- [EXERCISE AIM]: Retype every line from the start of the data down to and including the line with "f... | 2696 |". Skip the pictures.

•••••

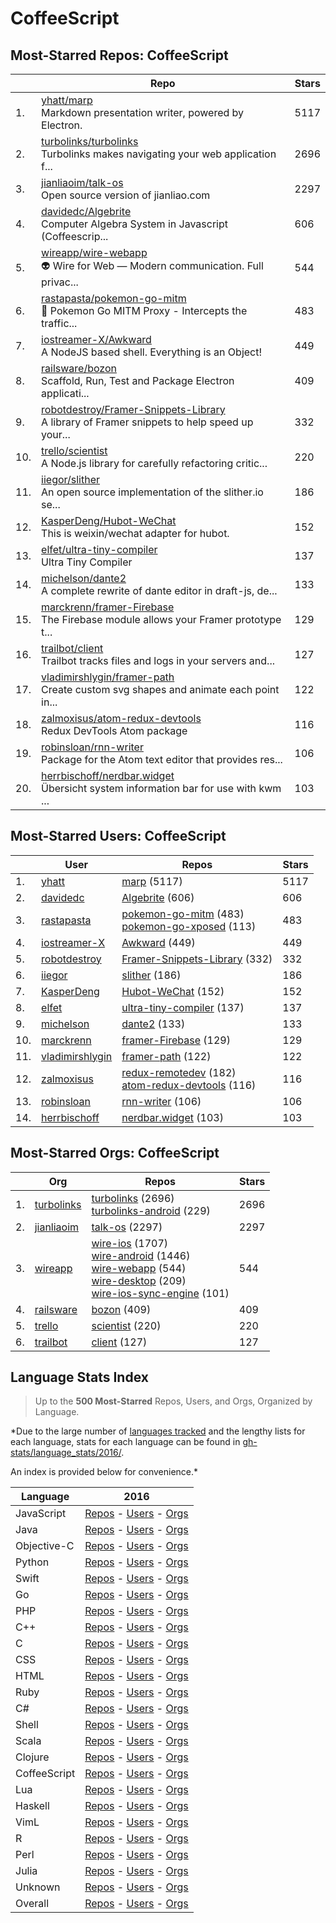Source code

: # CoffeeScript

## Most-Starred Repos: CoffeeScript

| | Repo | Stars |
|---|---|---|
| 1. | [yhatt/marp](https://github.com/yhatt/marp) <br/>Markdown presentation writer, powered by Electron. | 5117 |
| 2. | [turbolinks/turbolinks](https://github.com/turbolinks/turbolinks) <br/>Turbolinks makes navigating your web application f... | 2696 |
| 3. | [jianliaoim/talk-os](https://github.com/jianliaoim/talk-os) <br/>Open source version of jianliao.com | 2297 |
| 4. | [davidedc/Algebrite](https://github.com/davidedc/Algebrite) <br/>Computer Algebra System in Javascript (Coffeescrip... | 606 |
| 5. | [wireapp/wire-webapp](https://github.com/wireapp/wire-webapp) <br/>👽 Wire for Web — Modern communication. Full privac... | 544 |
| 6. | [rastapasta/pokemon-go-mitm](https://github.com/rastapasta/pokemon-go-mitm) <br/>🎁  Pokemon Go MITM Proxy -  Intercepts the traffic... | 483 |
| 7. | [iostreamer-X/Awkward](https://github.com/iostreamer-X/Awkward) <br/>A NodeJS based shell. Everything is an Object! | 449 |
| 8. | [railsware/bozon](https://github.com/railsware/bozon) <br/>Scaffold, Run, Test and Package Electron applicati... | 409 |
| 9. | [robotdestroy/Framer-Snippets-Library](https://github.com/robotdestroy/Framer-Snippets-Library) <br/>A library of Framer snippets to help speed up your... | 332 |
| 10. | [trello/scientist](https://github.com/trello/scientist) <br/>A Node.js library for carefully refactoring critic... | 220 |
| 11. | [iiegor/slither](https://github.com/iiegor/slither) <br/>An open source implementation of the slither.io se... | 186 |
| 12. | [KasperDeng/Hubot-WeChat](https://github.com/KasperDeng/Hubot-WeChat) <br/>This is weixin/wechat adapter for hubot. | 152 |
| 13. | [elfet/ultra-tiny-compiler](https://github.com/elfet/ultra-tiny-compiler) <br/>Ultra Tiny Compiler | 137 |
| 14. | [michelson/dante2](https://github.com/michelson/dante2) <br/>A complete rewrite of dante editor in draft-js, de... | 133 |
| 15. | [marckrenn/framer-Firebase](https://github.com/marckrenn/framer-Firebase) <br/>The Firebase module allows your Framer prototype t... | 129 |
| 16. | [trailbot/client](https://github.com/trailbot/client) <br/>Trailbot tracks files and logs in your servers and... | 127 |
| 17. | [vladimirshlygin/framer-path](https://github.com/vladimirshlygin/framer-path) <br/>Create custom svg shapes and animate each point in... | 122 |
| 18. | [zalmoxisus/atom-redux-devtools](https://github.com/zalmoxisus/atom-redux-devtools) <br/>Redux DevTools Atom package | 116 |
| 19. | [robinsloan/rnn-writer](https://github.com/robinsloan/rnn-writer) <br/>Package for the Atom text editor that provides res... | 106 |
| 20. | [herrbischoff/nerdbar.widget](https://github.com/herrbischoff/nerdbar.widget) <br/>Übersicht system information bar for use with kwm ... | 103 |

## Most-Starred Users: CoffeeScript

| | User | Repos | Stars |
|---|---|---|---|
| 1. | [yhatt](https://github.com/yhatt)  | [marp](https://github.com/yhatt/marp)  (5117) <br/> | 5117 |
| 2. | [davidedc](https://github.com/davidedc)  | [Algebrite](https://github.com/davidedc/Algebrite)  (606) <br/> | 606 |
| 3. | [rastapasta](https://github.com/rastapasta)  | [pokemon-go-mitm](https://github.com/rastapasta/pokemon-go-mitm)  (483) <br/>[pokemon-go-xposed](https://github.com/rastapasta/pokemon-go-xposed)  (113) <br/> | 483 |
| 4. | [iostreamer-X](https://github.com/iostreamer-X)  | [Awkward](https://github.com/iostreamer-X/Awkward)  (449) <br/> | 449 |
| 5. | [robotdestroy](https://github.com/robotdestroy)  | [Framer-Snippets-Library](https://github.com/robotdestroy/Framer-Snippets-Library)  (332) <br/> | 332 |
| 6. | [iiegor](https://github.com/iiegor)  | [slither](https://github.com/iiegor/slither)  (186) <br/> | 186 |
| 7. | [KasperDeng](https://github.com/KasperDeng)  | [Hubot-WeChat](https://github.com/KasperDeng/Hubot-WeChat)  (152) <br/> | 152 |
| 8. | [elfet](https://github.com/elfet)  | [ultra-tiny-compiler](https://github.com/elfet/ultra-tiny-compiler)  (137) <br/> | 137 |
| 9. | [michelson](https://github.com/michelson)  | [dante2](https://github.com/michelson/dante2)  (133) <br/> | 133 |
| 10. | [marckrenn](https://github.com/marckrenn)  | [framer-Firebase](https://github.com/marckrenn/framer-Firebase)  (129) <br/> | 129 |
| 11. | [vladimirshlygin](https://github.com/vladimirshlygin)  | [framer-path](https://github.com/vladimirshlygin/framer-path)  (122) <br/> | 122 |
| 12. | [zalmoxisus](https://github.com/zalmoxisus)  | [redux-remotedev](https://github.com/zalmoxisus/redux-remotedev)  (182) <br/>[atom-redux-devtools](https://github.com/zalmoxisus/atom-redux-devtools)  (116) <br/> | 116 |
| 13. | [robinsloan](https://github.com/robinsloan)  | [rnn-writer](https://github.com/robinsloan/rnn-writer)  (106) <br/> | 106 |
| 14. | [herrbischoff](https://github.com/herrbischoff)  | [nerdbar.widget](https://github.com/herrbischoff/nerdbar.widget)  (103) <br/> | 103 |

## Most-Starred Orgs: CoffeeScript

| | Org | Repos | Stars |
|---|---|---|---|
| 1. | [turbolinks](https://github.com/turbolinks)  | [turbolinks](https://github.com/turbolinks/turbolinks)  (2696) <br/>[turbolinks-android](https://github.com/turbolinks/turbolinks-android)  (229) <br/> | 2696 |
| 2. | [jianliaoim](https://github.com/jianliaoim)  | [talk-os](https://github.com/jianliaoim/talk-os)  (2297) <br/> | 2297 |
| 3. | [wireapp](https://github.com/wireapp)  | [wire-ios](https://github.com/wireapp/wire-ios)  (1707) <br/>[wire-android](https://github.com/wireapp/wire-android)  (1446) <br/>[wire-webapp](https://github.com/wireapp/wire-webapp)  (544) <br/>[wire-desktop](https://github.com/wireapp/wire-desktop)  (209) <br/>[wire-ios-sync-engine](https://github.com/wireapp/wire-ios-sync-engine)  (101) <br/> | 544 |
| 4. | [railsware](https://github.com/railsware)  | [bozon](https://github.com/railsware/bozon)  (409) <br/> | 409 |
| 5. | [trello](https://github.com/trello)  | [scientist](https://github.com/trello/scientist)  (220) <br/> | 220 |
| 6. | [trailbot](https://github.com/trailbot)  | [client](https://github.com/trailbot/client)  (127) <br/> | 127 |

## Language Stats Index


>Up to the **500 Most-Starred** Repos, Users, and Orgs, Organized by Language.

*Due to the large number of [languages tracked](#which-languages-are-tracked) and the lengthy lists for each language, stats for each language can be found in [gh-stats/language_stats/2016/](https://github.com/donnemartin/gh-stats/tree/master/language_stats/2016).

An index is provided below for convenience.*


| Language | 2016 |
|---|---|
| JavaScript | [Repos](https://github.com/donnemartin/gh-stats/blob/master/language_stats/2016/javascript.md#most-starred-repos-javascript) - [Users](https://github.com/donnemartin/gh-stats/blob/master/language_stats/2016/javascript.md#most-starred-users-javascript) - [Orgs](https://github.com/donnemartin/gh-stats/blob/master/language_stats/2016/javascript.md#most-starred-orgs-javascript) |
| Java | [Repos](https://github.com/donnemartin/gh-stats/blob/master/language_stats/2016/java.md#most-starred-repos-java) - [Users](https://github.com/donnemartin/gh-stats/blob/master/language_stats/2016/java.md#most-starred-users-java) - [Orgs](https://github.com/donnemartin/gh-stats/blob/master/language_stats/2016/java.md#most-starred-orgs-java) |
| Objective-C | [Repos](https://github.com/donnemartin/gh-stats/blob/master/language_stats/2016/objective-c.md#most-starred-repos-objective-c) - [Users](https://github.com/donnemartin/gh-stats/blob/master/language_stats/2016/objective-c.md#most-starred-users-objective-c) - [Orgs](https://github.com/donnemartin/gh-stats/blob/master/language_stats/2016/objective-c.md#most-starred-orgs-objective-c) |
| Python | [Repos](https://github.com/donnemartin/gh-stats/blob/master/language_stats/2016/python.md#most-starred-repos-python) - [Users](https://github.com/donnemartin/gh-stats/blob/master/language_stats/2016/python.md#most-starred-users-python) - [Orgs](https://github.com/donnemartin/gh-stats/blob/master/language_stats/2016/python.md#most-starred-orgs-python) |
| Swift | [Repos](https://github.com/donnemartin/gh-stats/blob/master/language_stats/2016/swift.md#most-starred-repos-swift) - [Users](https://github.com/donnemartin/gh-stats/blob/master/language_stats/2016/swift.md#most-starred-users-swift) - [Orgs](https://github.com/donnemartin/gh-stats/blob/master/language_stats/2016/swift.md#most-starred-orgs-swift) |
| Go | [Repos](https://github.com/donnemartin/gh-stats/blob/master/language_stats/2016/go.md#most-starred-repos-go) - [Users](https://github.com/donnemartin/gh-stats/blob/master/language_stats/2016/go.md#most-starred-users-go) - [Orgs](https://github.com/donnemartin/gh-stats/blob/master/language_stats/2016/go.md#most-starred-orgs-go) |
| PHP | [Repos](https://github.com/donnemartin/gh-stats/blob/master/language_stats/2016/php.md#most-starred-repos-php) - [Users](https://github.com/donnemartin/gh-stats/blob/master/language_stats/2016/php.md#most-starred-users-php) - [Orgs](https://github.com/donnemartin/gh-stats/blob/master/language_stats/2016/php.md#most-starred-orgs-php) |
| C++ | [Repos](https://github.com/donnemartin/gh-stats/blob/master/language_stats/2016/c++.md#most-starred-repos-c++) - [Users](https://github.com/donnemartin/gh-stats/blob/master/language_stats/2016/c++.md#most-starred-users-c++) - [Orgs](https://github.com/donnemartin/gh-stats/blob/master/language_stats/2016/c++.md#most-starred-orgs-c++) |
| C | [Repos](https://github.com/donnemartin/gh-stats/blob/master/language_stats/2016/c.md#most-starred-repos-c) - [Users](https://github.com/donnemartin/gh-stats/blob/master/language_stats/2016/c.md#most-starred-users-c) - [Orgs](https://github.com/donnemartin/gh-stats/blob/master/language_stats/2016/c.md#most-starred-orgs-c) |
| CSS | [Repos](https://github.com/donnemartin/gh-stats/blob/master/language_stats/2016/css.md#most-starred-repos-css) - [Users](https://github.com/donnemartin/gh-stats/blob/master/language_stats/2016/css.md#most-starred-users-css) - [Orgs](https://github.com/donnemartin/gh-stats/blob/master/language_stats/2016/css.md#most-starred-orgs-css) |
| HTML | [Repos](https://github.com/donnemartin/gh-stats/blob/master/language_stats/2016/html.md#most-starred-repos-html) - [Users](https://github.com/donnemartin/gh-stats/blob/master/language_stats/2016/html.md#most-starred-users-html) - [Orgs](https://github.com/donnemartin/gh-stats/blob/master/language_stats/2016/html.md#most-starred-orgs-html) |
| Ruby | [Repos](https://github.com/donnemartin/gh-stats/blob/master/language_stats/2016/ruby.md#most-starred-repos-ruby) - [Users](https://github.com/donnemartin/gh-stats/blob/master/language_stats/2016/ruby.md#most-starred-users-ruby) - [Orgs](https://github.com/donnemartin/gh-stats/blob/master/language_stats/2016/ruby.md#most-starred-orgs-ruby) |
| C# | [Repos](https://github.com/donnemartin/gh-stats/blob/master/language_stats/2016/c#.md#most-starred-repos-c#) - [Users](https://github.com/donnemartin/gh-stats/blob/master/language_stats/2016/c#.md#most-starred-users-c#) - [Orgs](https://github.com/donnemartin/gh-stats/blob/master/language_stats/2016/c#.md#most-starred-orgs-c#) |
| Shell | [Repos](https://github.com/donnemartin/gh-stats/blob/master/language_stats/2016/shell.md#most-starred-repos-shell) - [Users](https://github.com/donnemartin/gh-stats/blob/master/language_stats/2016/shell.md#most-starred-users-shell) - [Orgs](https://github.com/donnemartin/gh-stats/blob/master/language_stats/2016/shell.md#most-starred-orgs-shell) |
| Scala | [Repos](https://github.com/donnemartin/gh-stats/blob/master/language_stats/2016/scala.md#most-starred-repos-scala) - [Users](https://github.com/donnemartin/gh-stats/blob/master/language_stats/2016/scala.md#most-starred-users-scala) - [Orgs](https://github.com/donnemartin/gh-stats/blob/master/language_stats/2016/scala.md#most-starred-orgs-scala) |
| Clojure | [Repos](https://github.com/donnemartin/gh-stats/blob/master/language_stats/2016/clojure.md#most-starred-repos-clojure) - [Users](https://github.com/donnemartin/gh-stats/blob/master/language_stats/2016/clojure.md#most-starred-users-clojure) - [Orgs](https://github.com/donnemartin/gh-stats/blob/master/language_stats/2016/clojure.md#most-starred-orgs-clojure) |
| CoffeeScript | [Repos](https://github.com/donnemartin/gh-stats/blob/master/language_stats/2016/coffeescript.md#most-starred-repos-coffeescript) - [Users](https://github.com/donnemartin/gh-stats/blob/master/language_stats/2016/coffeescript.md#most-starred-users-coffeescript) - [Orgs](https://github.com/donnemartin/gh-stats/blob/master/language_stats/2016/coffeescript.md#most-starred-orgs-coffeescript) |
| Lua | [Repos](https://github.com/donnemartin/gh-stats/blob/master/language_stats/2016/lua.md#most-starred-repos-lua) - [Users](https://github.com/donnemartin/gh-stats/blob/master/language_stats/2016/lua.md#most-starred-users-lua) - [Orgs](https://github.com/donnemartin/gh-stats/blob/master/language_stats/2016/lua.md#most-starred-orgs-lua) |
| Haskell | [Repos](https://github.com/donnemartin/gh-stats/blob/master/language_stats/2016/haskell.md#most-starred-repos-haskell) - [Users](https://github.com/donnemartin/gh-stats/blob/master/language_stats/2016/haskell.md#most-starred-users-haskell) - [Orgs](https://github.com/donnemartin/gh-stats/blob/master/language_stats/2016/haskell.md#most-starred-orgs-haskell) |
| VimL | [Repos](https://github.com/donnemartin/gh-stats/blob/master/language_stats/2016/viml.md#most-starred-repos-viml) - [Users](https://github.com/donnemartin/gh-stats/blob/master/language_stats/2016/viml.md#most-starred-users-viml) - [Orgs](https://github.com/donnemartin/gh-stats/blob/master/language_stats/2016/viml.md#most-starred-orgs-viml) |
| R | [Repos](https://github.com/donnemartin/gh-stats/blob/master/language_stats/2016/r.md#most-starred-repos-r) - [Users](https://github.com/donnemartin/gh-stats/blob/master/language_stats/2016/r.md#most-starred-users-r) - [Orgs](https://github.com/donnemartin/gh-stats/blob/master/language_stats/2016/r.md#most-starred-orgs-r) |
| Perl | [Repos](https://github.com/donnemartin/gh-stats/blob/master/language_stats/2016/perl.md#most-starred-repos-perl) - [Users](https://github.com/donnemartin/gh-stats/blob/master/language_stats/2016/perl.md#most-starred-users-perl) - [Orgs](https://github.com/donnemartin/gh-stats/blob/master/language_stats/2016/perl.md#most-starred-orgs-perl) |
| Julia | [Repos](https://github.com/donnemartin/gh-stats/blob/master/language_stats/2016/julia.md#most-starred-repos-julia) - [Users](https://github.com/donnemartin/gh-stats/blob/master/language_stats/2016/julia.md#most-starred-users-julia) - [Orgs](https://github.com/donnemartin/gh-stats/blob/master/language_stats/2016/julia.md#most-starred-orgs-julia) |
| Unknown | [Repos](https://github.com/donnemartin/gh-stats/blob/master/language_stats/2016/unknown.md#most-starred-repos-unknown) - [Users](https://github.com/donnemartin/gh-stats/blob/master/language_stats/2016/unknown.md#most-starred-users-unknown) - [Orgs](https://github.com/donnemartin/gh-stats/blob/master/language_stats/2016/unknown.md#most-starred-orgs-unknown) |
| Overall | [Repos](https://github.com/donnemartin/gh-stats/blob/master/language_stats/2016/overall.md#most-starred-repos-overall) - [Users](https://github.com/donnemartin/gh-stats/blob/master/language_stats/2016/overall.md#most-starred-users-overall) - [Orgs](https://github.com/donnemartin/gh-stats/blob/master/language_stats/2016/overall.md#most-starred-orgs-overall) |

•••••

- [ANSWER FOR THIS EXERCISE]:
Source code

: # CoffeeScript

## Most-Starred Repos: CoffeeScript

| | Repo | Stars |
|---|---|---|
| 1. | [yhatt/marp](https://github.com/yhatt/marp) <br/>Markdown presentation writer, powered by Electron. | 5117 |
| 2. | [turbolinks/turbolinks](https://github.com/turbolinks/turbolinks) <br/>Turbolinks makes navigating your web application f... | 2696 |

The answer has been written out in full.